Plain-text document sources
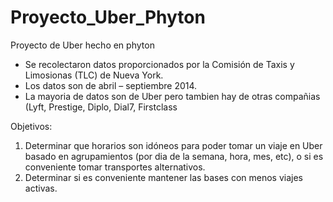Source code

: # Proyecto_Uber_Phyton
Proyecto de Uber hecho en phyton

- Se recolectaron datos proporcionados por la Comisión de Taxis y Limosionas (TLC) de Nueva York. 
- Los datos son de abril – septiembre 2014.
- La mayoria de datos son de Uber pero tambien hay de otras compañias (Lyft, Prestige, Diplo, Dial7, Firstclass

Objetivos:

1. Determinar que horarios son idóneos para poder tomar un viaje en Uber basado en agrupamientos (por dia de la semana, hora, mes, etc), o si es conveniente tomar transportes alternativos.
2. Determinar si es conveniente mantener las bases con menos viajes activas.



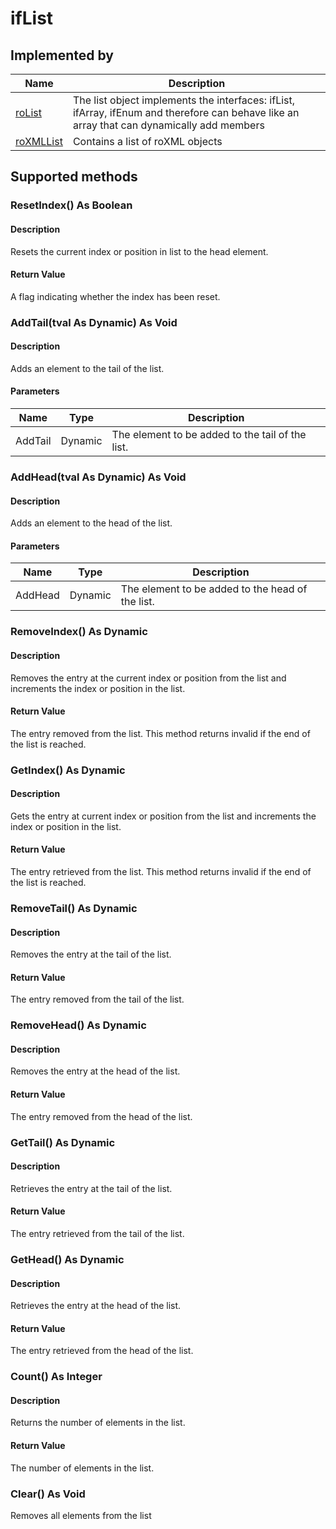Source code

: ifList
======

Implemented by
--------------

| Name | Description |
| --- | --- |
| [roList](/docs/references/brightscript/components/rolist.md "roList") | The list object implements the interfaces: ifList, ifArray, ifEnum and therefore can behave like an array that can dynamically add members |
| [roXMLList](/docs/references/brightscript/components/roxmllist.md "roXMLList") | Contains a list of roXML objects |

Supported methods
-----------------

### ResetIndex() As Boolean

#### Description

Resets the current index or position in list to the head element.

#### Return Value

A flag indicating whether the index has been reset.

### AddTail(tval As Dynamic) As Void

#### Description

Adds an element to the tail of the list.

#### Parameters

| Name | Type | Description |
| --- | --- | --- |
| AddTail | Dynamic | The element to be added to the tail of the list. |

### AddHead(tval As Dynamic) As Void

#### Description

Adds an element to the head of the list.

#### Parameters

| Name | Type | Description |
| --- | --- | --- |
| AddHead | Dynamic | The element to be added to the head of the list. |

### RemoveIndex() As Dynamic

#### Description

Removes the entry at the current index or position from the list and increments the index or position in the list.

#### Return Value

The entry removed from the list. This method returns invalid if the end of the list is reached.

### GetIndex() As Dynamic

#### Description

Gets the entry at current index or position from the list and increments the index or position in the list.

#### Return Value

The entry retrieved from the list. This method returns invalid if the end of the list is reached.

### RemoveTail() As Dynamic

#### Description

Removes the entry at the tail of the list.

#### Return Value

The entry removed from the tail of the list.

### RemoveHead() As Dynamic

#### Description

Removes the entry at the head of the list.

#### Return Value

The entry removed from the head of the list.

### GetTail() As Dynamic

#### Description

Retrieves the entry at the tail of the list.

#### Return Value

The entry retrieved from the tail of the list.

### GetHead() As Dynamic

#### Description

Retrieves the entry at the head of the list.

#### Return Value

The entry retrieved from the head of the list.

### Count() As Integer

#### Description

Returns the number of elements in the list.

#### Return Value

The number of elements in the list.

### Clear() As Void

Removes all elements from the list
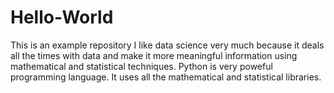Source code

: # Hello-World
This is an example repository
I like data science very much because it deals all the times with data and make it more meaningful information using mathematical and  statistical techniques.
Python is  very poweful programming language. It uses all the mathematical and statistical libraries.
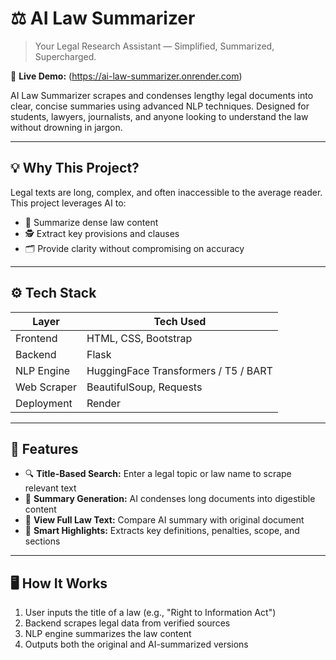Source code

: # ⚖️ AI Law Summarizer

> Your Legal Research Assistant — Simplified, Summarized, Supercharged.

🔗 **Live Demo:** (https://ai-law-summarizer.onrender.com)  

AI Law Summarizer scrapes and condenses lengthy legal documents into clear, concise summaries using advanced NLP techniques. Designed for students, lawyers, journalists, and anyone looking to understand the law without drowning in jargon.

---

## 💡 Why This Project?

Legal texts are long, complex, and often inaccessible to the average reader. This project leverages AI to:
- 🧠 Summarize dense law content
- 🕵️ Extract key provisions and clauses
- 🗂️ Provide clarity without compromising on accuracy

---

## ⚙️ Tech Stack

| Layer       | Tech Used                              |
|-------------|-----------------------------------------|
| Frontend    | HTML, CSS, Bootstrap                    |
| Backend     | Flask                                   |
| NLP Engine  | HuggingFace Transformers / T5 / BART    |
| Web Scraper | BeautifulSoup, Requests                 |
| Deployment  | Render                                   |

---

## 🚀 Features

- 🔍 **Title-Based Search:** Enter a legal topic or law name to scrape relevant text
- 📜 **Summary Generation:** AI condenses long documents into digestible content
- 📁 **View Full Law Text:** Compare AI summary with original document
- 🧠 **Smart Highlights:** Extracts key definitions, penalties, scope, and sections

---

## 🖥️ How It Works

1. User inputs the title of a law (e.g., "Right to Information Act")
2. Backend scrapes legal data from verified sources
3. NLP engine summarizes the law content
4. Outputs both the original and AI-summarized versions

Exercise aim | Every line of the records containing the word "original" must appear in the answer.

Completed task |
- 📁 **View Full Law Text:** Compare AI summary with original document
4. Outputs both the original and AI-summarized versions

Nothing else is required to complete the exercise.